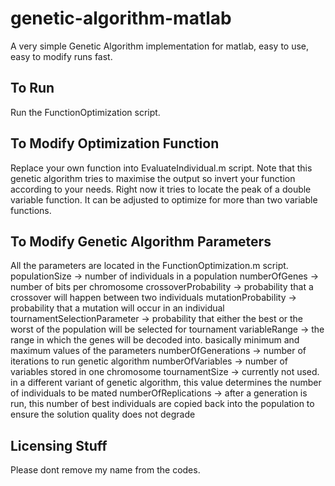 # genetic-algorithm-matlab
A very simple Genetic Algorithm implementation for matlab, easy to use, easy to modify runs fast.

To Run
------
Run the FunctionOptimization script.

To Modify Optimization Function
---------------------------------
Replace your own function into EvaluateIndividual.m script. Note that this genetic algorithm tries to maximise the output so invert your function according to your needs. Right now it tries to locate the peak of a double variable function. It can be adjusted to optimize for more than two variable functions.

To Modify Genetic Algorithm Parameters
--------------------------------------
All the parameters are located in the FunctionOptimization.m script.
populationSize -> number of individuals in a population
numberOfGenes -> number of bits per chromosome
crossoverProbability -> probability that a crossover will happen between two individuals
mutationProbability -> probability that a mutation will occur in an individual
tournamentSelectionParameter -> probability that either the best or the worst of the population will be selected for tournament
variableRange -> the range in which the genes will be decoded into. basically minimum and maximum values of the parameters
numberOfGenerations -> number of iterations to run genetic algorithm
numberOfVariables -> number of variables stored in one chromosome
tournamentSize -> currently not used. in a different variant of genetic algorithm, this value determines the number of individuals to be mated
numberOfReplications -> after a generation is run, this number of best individuals are copied back into the population to ensure the solution quality does not degrade

Licensing Stuff
---------------
Please dont remove my name from the codes.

★ ★ ★ ★ ★ ★ ★

● **Task description**:
Print nothing but the lines from the one containing "numberOfVariables -> number" through the end of the listing above, exactly as written.

● **Response to the exercise**:
numberOfVariables -> number of variables stored in one chromosome
tournamentSize -> currently not used. in a different variant of genetic algorithm, this value determines the number of individuals to be mated
numberOfReplications -> after a generation is run, this number of best individuals are copied back into the population to ensure the solution quality does not degrade

Licensing Stuff
---------------
Please dont remove my name from the codes.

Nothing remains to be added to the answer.